Validator Tutorial: Introduction

Overview of the architecture

The PSI Validator is a framework that allows one to validate a data against a set of rules. These rules can defines how controlled vocabularies and ontologies are used, but also, arbitrary rules that are defined and implemented by the developer a specific instance of a validator.

PDF version of this tutorial.

A. Bird's Eye View


B. Technologies and Requirements

The validator framework was written in Java and uses Maven 2 as build system. The configuration of the framework is mostly done using XML files. Should you wish to write your own validator, the following requirements apply:

  • Java 5 and higher
  • Maven 2 and higher (if you wish to take advantage of existing infrastructure)
  • A data model written in Java (this is the data you are going to validate) you can also use our sample data model to try the validator out.

C. Validator's Components

The validator is built in a component oriented manner, here is a short decriptions of the major ones:

  • Controlled vocabularies and Ontologies access: this module is meant to give a unified access to Controlled vocabularies and Ontologies (whether they are available locally or remotely) via a simple API.
  • The Controlled Vocabulary Mapping Rules are definition of Controlled vocabularies and Ontologies usage in a specific data model. By mean of XPath like expressions, one can define what ontology terms are allowed in a specific location of a data model.
  • The User Defined Rules are defined and implemented by the Validator's developer when Mapping rules do not allow to perform the desired validation. These rules do have access to the controlled vocabularies and ontologies and their complexity can potentially be much higher as YOU are coding them.

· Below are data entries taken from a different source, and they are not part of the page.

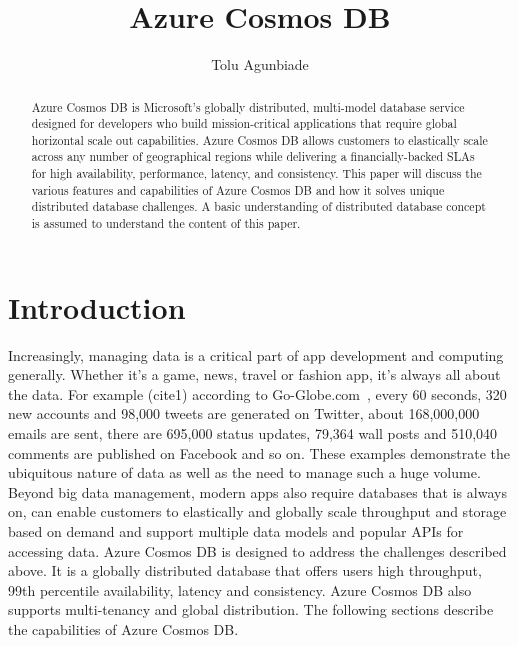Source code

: 
\title{Azure Cosmos DB}


\author{Tolu Agunbiade}

\renewcommand{\shortauthors}{T. Agunbiade}


\begin{abstract}
Azure Cosmos DB is Microsoft's globally distributed, multi-model database service designed for developers who build mission-critical applications that require global horizontal scale out capabilities. Azure Cosmos DB allows customers to elastically scale across any number of geographical regions while delivering a financially-backed SLAs for high availability, performance, latency, and consistency.
This paper will discuss the various features and capabilities of Azure Cosmos DB and how it solves unique distributed database challenges.
A basic understanding of distributed database concept is assumed to understand the content of this paper.
\end{abstract}



\maketitle

\section{Introduction}
Increasingly, managing data is a critical part of app development and computing generally. Whether it’s a game, news, travel or fashion app, it’s always all about the data. For example (cite1) according to Go-Globe.com~\cite{hid-sp18-501-chameleon}, every 60 seconds, 320 new accounts and 98,000 tweets are generated on Twitter, about 168,000,000 emails are sent, there are 695,000 status updates, 79,364 wall posts and 510,040 comments are published on Facebook and so on. These examples demonstrate the ubiquitous nature of data as well as the need to manage such a huge volume. Beyond big data management, modern apps also require databases that is always on, can enable customers to elastically and globally scale throughput and storage based on demand and support multiple data models and popular APIs for accessing data.
Azure Cosmos DB is designed to address the challenges described above. It is a globally distributed database that offers users high throughput, 99th percentile availability, latency and consistency. Azure Cosmos DB also supports multi-tenancy and global distribution. The following sections describe the capabilities of Azure Cosmos DB.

Below is a simple comparison of the 2 kinds of rules a validator can be build upon:

D. Flow of a Validation

Once you have a data model and a validator consisting of a set of rules, you can run your first validation. Here we define step by step how this is done:

  1. Data model is submitted to the validator. Usually one would rather submit specific objects to validate than the whole data model at once. However, every data model is different and the granularity of the objects defined in this model would vary accordingly, consequently, you have to defined for yourself what is going to be your unit of work (eg. a car in a car factory, a molecular interaction in a proteomics experiment, ...).
  2. If any CV mapping rules have been defined, the validator is going to run an internal validations on them and potentially remove all those that are not valid. The model provided is then run on the remaining rules. Messages are returned should a validation exception occur, this message include a description of the issue, a level of severity (values in DEBUG, INFO, WARN, ERROR, FATAL).
  3. If any user defined rules have been defined, the validator is running each of them on the data model and here again, messages can be generated upon exceptions.
  4. All messages are returned to the user that is then free to process them.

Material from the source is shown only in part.